C’est un SPD qui est dix points en-dessous du score qu’il faisait avec Gerhard Schröder. Mais il s’agit néanmoins d’un retournement spectaculaire puisque le parti a commencé la campagne électorale à 15% dans les sondages – là où se trouvent les Verts aujourd’hui. On pensait, à gauche, que les Verts étaient devenus la force politique la plus solide et on lui a même donné en mai dernier un potentiel de 25%. En fait, ce qui a compté, c’est la personnalité des candidats au poste de Chancelier : le leader du SPD, Olaf Scholz, s’est révélé plus solide que ses deux principaux concurrents, Armin Laschet, chef de file de la CDU-CSU, et Annalena Baerbock, tête de liste des Verts. Il y a un paradoxe, qu’il faut souligner : l’Allemagne était gouvernée par une Grande Coalition (CDU-SPD) et Olaf Scholz est le ministre des Finances sortant, vice-chancelier, qui plus est. Il aurait pu apparaître comme un homme usé, mais ce n’est pas le cas. Cela nous dit bien, cependant, que le SPD dont il s’agit est un parti très centriste ; certains, parmi les militants, espèrent voir un « coup de barre à gauche », par exemple dans le cas d’une coalition gouvernementale avec Die Linke et les Verts. Mais c’est peu probable.
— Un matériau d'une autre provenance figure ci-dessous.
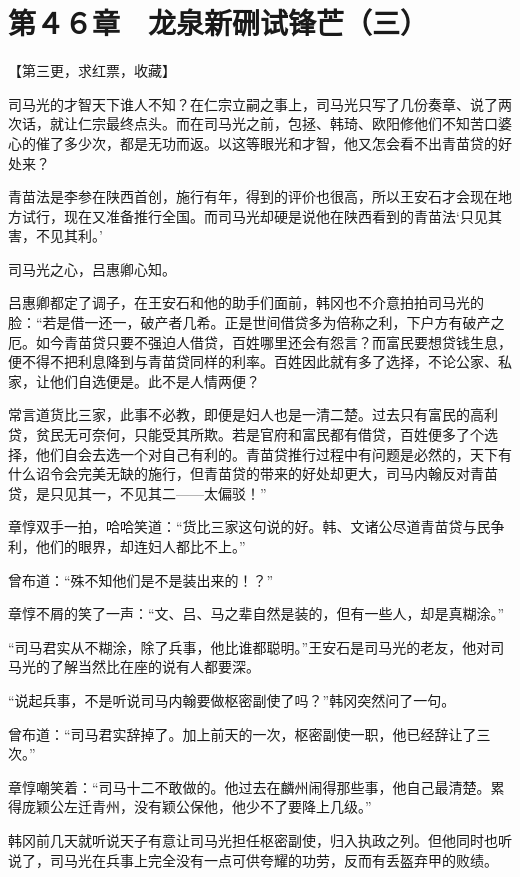 \section{第４６章　龙泉新硎试锋芒（三）}

【第三更，求红票，收藏】

司马光的才智天下谁人不知？在仁宗立嗣之事上，司马光只写了几份奏章、说了两次话，就让仁宗最终点头。而在司马光之前，包拯、韩琦、欧阳修他们不知苦口婆心的催了多少次，都是无功而返。以这等眼光和才智，他又怎会看不出青苗贷的好处来？

青苗法是李参在陕西首创，施行有年，得到的评价也很高，所以王安石才会现在地方试行，现在又准备推行全国。而司马光却硬是说他在陕西看到的青苗法‘只见其害，不见其利。’

司马光之心，吕惠卿心知。

吕惠卿都定了调子，在王安石和他的助手们面前，韩冈也不介意拍拍司马光的脸：“若是借一还一，破产者几希。正是世间借贷多为倍称之利，下户方有破产之厄。如今青苗贷只要不强迫人借贷，百姓哪里还会有怨言？而富民要想贷钱生息，便不得不把利息降到与青苗贷同样的利率。百姓因此就有多了选择，不论公家、私家，让他们自选便是。此不是人情两便？

常言道货比三家，此事不必教，即便是妇人也是一清二楚。过去只有富民的高利贷，贫民无可奈何，只能受其所欺。若是官府和富民都有借贷，百姓便多了个选择，他们自会去选一个对自己有利的。青苗贷推行过程中有问题是必然的，天下有什么诏令会完美无缺的施行，但青苗贷的带来的好处却更大，司马内翰反对青苗贷，是只见其一，不见其二——太偏驳！”

章惇双手一拍，哈哈笑道：“货比三家这句说的好。韩、文诸公尽道青苗贷与民争利，他们的眼界，却连妇人都比不上。”

曾布道：“殊不知他们是不是装出来的！？”

章惇不屑的笑了一声：“文、吕、马之辈自然是装的，但有一些人，却是真糊涂。”

“司马君实从不糊涂，除了兵事，他比谁都聪明。”王安石是司马光的老友，他对司马光的了解当然比在座的说有人都要深。

“说起兵事，不是听说司马内翰要做枢密副使了吗？”韩冈突然问了一句。

曾布道：“司马君实辞掉了。加上前天的一次，枢密副使一职，他已经辞让了三次。”

章惇嘲笑着：“司马十二不敢做的。他过去在麟州闹得那些事，他自己最清楚。累得庞颖公左迁青州，没有颖公保他，他少不了要降上几级。”

韩冈前几天就听说天子有意让司马光担任枢密副使，归入执政之列。但他同时也听说了，司马光在兵事上完全没有一点可供夸耀的功劳，反而有丢盔弃甲的败绩。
À l’opposé, Angela Merkel se retire sur un revers électoral cinglant : pour la première fois dans l’histoire de la République fédérale d’Allemagne, la CDU n’a pas dépassé la barre des 30%. Comment expliquez-vous ce revers des démocrates-chrétiens ?
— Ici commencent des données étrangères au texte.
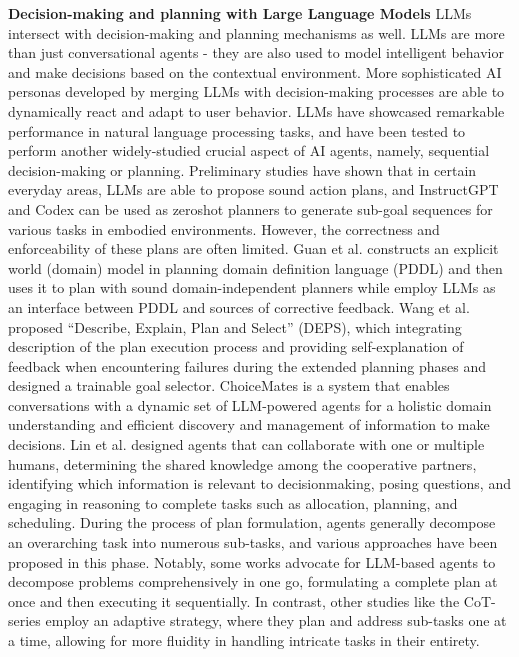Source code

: \textbf{Decision-making and planning with Large Language Models}\quad
LLMs intersect with decision-making and planning mechanisms as well. 
LLMs are more than just conversational agents - they are also used to model intelligent behavior and make decisions based on the contextual environment. 
More sophisticated AI personas developed by merging LLMs with decision-making processes are able to dynamically react and adapt to user behavior. 
LLMs have showcased remarkable performance in natural language processing tasks, and have been tested to perform another widely-studied crucial aspect of AI agents, namely, sequential decision-making or planning.
Preliminary studies have shown that in certain everyday areas, LLMs are able to propose sound action plans\cite{ahn2022can, huang2022language}, and 
InstructGPT\cite{ouyang2022training} and Codex\cite{chen2021evaluating} can be used as zeroshot planners to generate sub-goal sequences for various tasks in embodied environments.
However, the correctness and enforceability of these plans are often limited. 
Guan et al.\cite{guan_leveraging_2023} constructs an explicit world (domain) model in planning domain definition language (PDDL) and then uses it to plan with sound domain-independent planners while employ LLMs as an interface between PDDL and sources of corrective feedback.
Wang et al.\cite{wang_describe_2023} proposed “Describe, Explain, Plan and Select” (DEPS), which integrating description of the plan execution process and providing self-explanation of feedback when encountering failures during the extended planning phases and designed a trainable goal selector.
ChoiceMates\cite{park_choicemates_2023} is a system that enables conversations with a dynamic set of LLM-powered agents for a holistic domain understanding and efficient discovery and management of information to make decisions.
Lin et al.\cite{lin2023decision} designed agents that can collaborate with one or multiple humans, determining the shared knowledge among the cooperative partners, identifying which information is relevant to decisionmaking, posing questions, and engaging in reasoning to complete tasks such as allocation, planning, and scheduling.
During the process of plan formulation, agents generally decompose an overarching task into numerous sub-tasks, and various approaches have been proposed in this phase. Notably, some works advocate for LLM-based agents to decompose problems comprehensively in one go, formulating a complete plan at once and then executing it sequentially\cite{zhou2022least}. 
In contrast, other studies like the CoT-series employ an adaptive strategy, where they plan and address sub-tasks one at a time, allowing for more fluidity in handling intricate tasks in their entirety\cite{wei2022chain}.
Madame Merkel vous ferait remarquer qu’elle ne se représentait pas. Mais vous avez raison, c’est largement sa défaite. Quand elle est devenue Chancelière, la coalition des chrétiens-démocrates et des chrétiens-sociaux faisait entre 35 et 40%. Elle la laisse à moins de 25%. Et il s’agit d’une tendance lourde puisqu’elle-même n’avait fait que 32% en 2017. Comment l’expliquer ? En fait, Madame Merkel, fille d’un pasteur protestant compagnon de route du régime de RDA, était porteuse d’un véritable progressisme qu’elle a progressivement insufflé à la CDU : sortie complète de l’énergie nucléaire (2011), accueil des « migrants » (2015), adoption du mariage homosexuel (2017) ne sont que les moments les plus significatifs de ce qui a été une lente dérive vers le centre-gauche de la CDU, pour se disputer les suffrages des 50% les plus riches de la population allemande avec le SPD, les Verts et les Libéraux.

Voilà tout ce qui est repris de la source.